A new survey by Unite the union has found that 58.5 per cent of offshore workers believe that health and safety standards have fallen in the past six months, with 38.5 per cent saying they’ve been in a position where they’ve not felt able to report an incident because of fear of victimisation.
What’s more, 82.8 per cent commented, they’d seen a reduction in the numbers of skilled personnel, which has had a knock-on effect on productivity and the ability carry out certain work tasks.
Regional officer with the union William Wallace said Unite is aware that operators in the North Sea do face challenges because of falling oil prices, but companies must be aware that they can’t reduce the numbers of skilled employees in a bid to prop their profits up.
“Companies should never – ever – make cuts that threaten health and safety and put the lives of our members at risk. The lessons of Piper Alpha should never be forgotten.
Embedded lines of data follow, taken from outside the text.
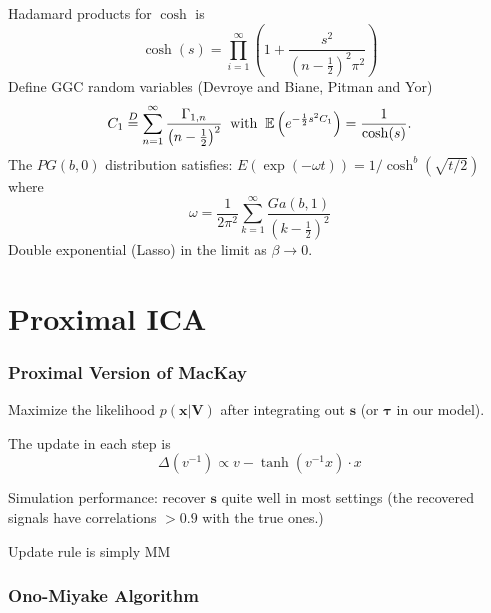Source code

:\documentclass{beamer}
\newcommand{\bcol}[1]{{\color{blue}{#1}}}
\newcommand{\half}{ {\scriptstyle \frac{1}{2} }  }
\begin{document}
\begin{frame}
\begin{center}
\bcol{ $ \cosh^{1/\beta} ( s ) $ extension}
\end{center}
\footnotesize

Hadamard products for $ \cosh $ is 
$$
\cosh (s) = \prod_{i=1}^\infty \left ( 1 + \frac{s^2}{(n-\half)^2 \pi^2} \right )
$$
Define GGC random variables (Devroye and Biane, Pitman and Yor)
$$
C_1  \stackrel{D}{=}  \sum_{n=1}^\infty \frac{ \Gamma_{1,n} }{ \left ( n - \frac{1}{2} \right )^2 }  \; \; {\rm with} \; \; \mathbb{E} \left ( e^{ - \half s^2 C_1 } \right ) = \frac{1}{ \cosh  (s) } .
$$
The $ PG(b,0) $ distribution satisfies: $ E ( \exp( - \omega t ) ) = 1 / \cosh^b ( \sqrt{ t / 2} ) $ where
$$
\omega = \frac{1}{2 \pi^2 } \sum_{k=1}^\infty \frac{ Ga(b,1 ) }{ ( k - \half )^2 } 
$$
Double exponential (Lasso) in the limit as $ \beta  \rightarrow 0 $.



\end{frame}
\section{Proximal ICA}



\begin{frame}
\frametitle{Proximal Version of MacKay}
\footnotesize

Maximize the likelihood $p(\bm{x} | \bm{V})$ after integrating out $\bm{s}$ (or $\bm{\tau}$ in our model).

\vspace{0.2in}
The update in each step is 
$$
\Delta (v^{-1}) \propto v - \tanh(v^{-1}x)\cdot x
$$

Simulation performance: recover $\bm{s}$ quite well in most settings (the recovered signals have correlations $>0.9$ with the true ones.)

\vspace{0.1in} 

Update rule is simply MM 
\end{frame}

\begin{frame}
\frametitle{Ono-Miyake Algorithm}
\footnotesize


\end{frame}
\end{document}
We will be calling on the industry to work with health and safety bodies, with the trade unions, and with government so that we can get a confidential helpline created,” he went on to say.
Piper Alpha was a production platform in the North Sea that was operated by Occidental Petroleum (Caledonia). It began production in 1976, initially as an oil-only rig but was later converted to include gas production. An explosion took place in July 1988 that destroyed the rig and killed 167 people.
It seems there may have been a bit of controversy surrounding the incident, with questions arising as to whether enough time was provided for a more effective emergency evacuation.